• _WORK TASK_
The records that follow are to be transcribed in full, leaving out each picture.

========================

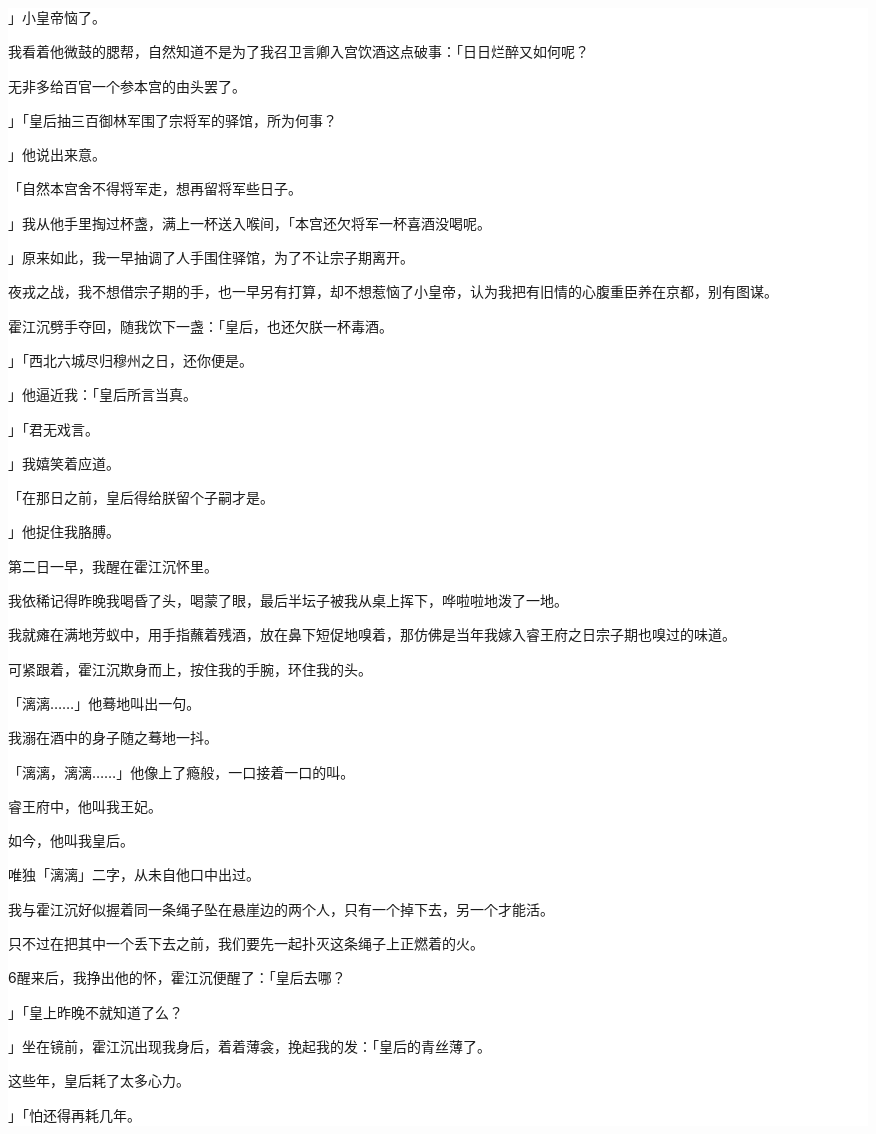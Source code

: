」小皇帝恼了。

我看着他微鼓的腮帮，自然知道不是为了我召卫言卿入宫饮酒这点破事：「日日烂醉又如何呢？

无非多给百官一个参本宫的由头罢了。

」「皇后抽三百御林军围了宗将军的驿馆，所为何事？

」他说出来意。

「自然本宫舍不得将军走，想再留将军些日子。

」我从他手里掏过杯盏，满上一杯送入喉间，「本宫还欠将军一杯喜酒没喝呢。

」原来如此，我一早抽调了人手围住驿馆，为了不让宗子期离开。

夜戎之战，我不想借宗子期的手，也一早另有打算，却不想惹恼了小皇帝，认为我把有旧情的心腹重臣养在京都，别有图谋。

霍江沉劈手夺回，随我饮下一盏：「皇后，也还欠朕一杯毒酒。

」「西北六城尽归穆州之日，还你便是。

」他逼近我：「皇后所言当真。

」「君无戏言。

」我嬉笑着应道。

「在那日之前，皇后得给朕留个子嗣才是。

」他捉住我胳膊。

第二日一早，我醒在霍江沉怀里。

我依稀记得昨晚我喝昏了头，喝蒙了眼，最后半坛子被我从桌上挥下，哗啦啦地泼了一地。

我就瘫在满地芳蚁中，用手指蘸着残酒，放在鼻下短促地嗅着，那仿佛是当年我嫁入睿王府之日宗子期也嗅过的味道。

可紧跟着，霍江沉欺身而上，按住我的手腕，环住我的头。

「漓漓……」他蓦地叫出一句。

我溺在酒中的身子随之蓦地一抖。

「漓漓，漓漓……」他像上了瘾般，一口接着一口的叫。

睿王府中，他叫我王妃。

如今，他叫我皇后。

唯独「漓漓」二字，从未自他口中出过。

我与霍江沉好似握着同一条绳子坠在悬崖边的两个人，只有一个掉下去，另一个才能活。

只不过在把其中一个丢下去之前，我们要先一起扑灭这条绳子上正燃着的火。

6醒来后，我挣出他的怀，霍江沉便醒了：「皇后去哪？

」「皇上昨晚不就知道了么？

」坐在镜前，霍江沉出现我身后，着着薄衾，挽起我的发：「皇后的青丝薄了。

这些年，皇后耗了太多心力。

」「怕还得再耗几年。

========================

• _ANSWER FOR THIS EXERCISE_
Source code

:」小皇帝恼了。

我看着他微鼓的腮帮，自然知道不是为了我召卫言卿入宫饮酒这点破事：「日日烂醉又如何呢？

无非多给百官一个参本宫的由头罢了。

」「皇后抽三百御林军围了宗将军的驿馆，所为何事？

」他说出来意。

「自然本宫舍不得将军走，想再留将军些日子。

」我从他手里掏过杯盏，满上一杯送入喉间，「本宫还欠将军一杯喜酒没喝呢。

」原来如此，我一早抽调了人手围住驿馆，为了不让宗子期离开。

夜戎之战，我不想借宗子期的手，也一早另有打算，却不想惹恼了小皇帝，认为我把有旧情的心腹重臣养在京都，别有图谋。

霍江沉劈手夺回，随我饮下一盏：「皇后，也还欠朕一杯毒酒。

」「西北六城尽归穆州之日，还你便是。

」他逼近我：「皇后所言当真。

」「君无戏言。

」我嬉笑着应道。

「在那日之前，皇后得给朕留个子嗣才是。

」他捉住我胳膊。

第二日一早，我醒在霍江沉怀里。

我依稀记得昨晚我喝昏了头，喝蒙了眼，最后半坛子被我从桌上挥下，哗啦啦地泼了一地。

我就瘫在满地芳蚁中，用手指蘸着残酒，放在鼻下短促地嗅着，那仿佛是当年我嫁入睿王府之日宗子期也嗅过的味道。

可紧跟着，霍江沉欺身而上，按住我的手腕，环住我的头。

「漓漓……」他蓦地叫出一句。

我溺在酒中的身子随之蓦地一抖。

「漓漓，漓漓……」他像上了瘾般，一口接着一口的叫。

睿王府中，他叫我王妃。

如今，他叫我皇后。

唯独「漓漓」二字，从未自他口中出过。

我与霍江沉好似握着同一条绳子坠在悬崖边的两个人，只有一个掉下去，另一个才能活。

只不过在把其中一个丢下去之前，我们要先一起扑灭这条绳子上正燃着的火。

6醒来后，我挣出他的怀，霍江沉便醒了：「皇后去哪？

」「皇上昨晚不就知道了么？

」坐在镜前，霍江沉出现我身后，着着薄衾，挽起我的发：「皇后的青丝薄了。

这些年，皇后耗了太多心力。

」「怕还得再耗几年。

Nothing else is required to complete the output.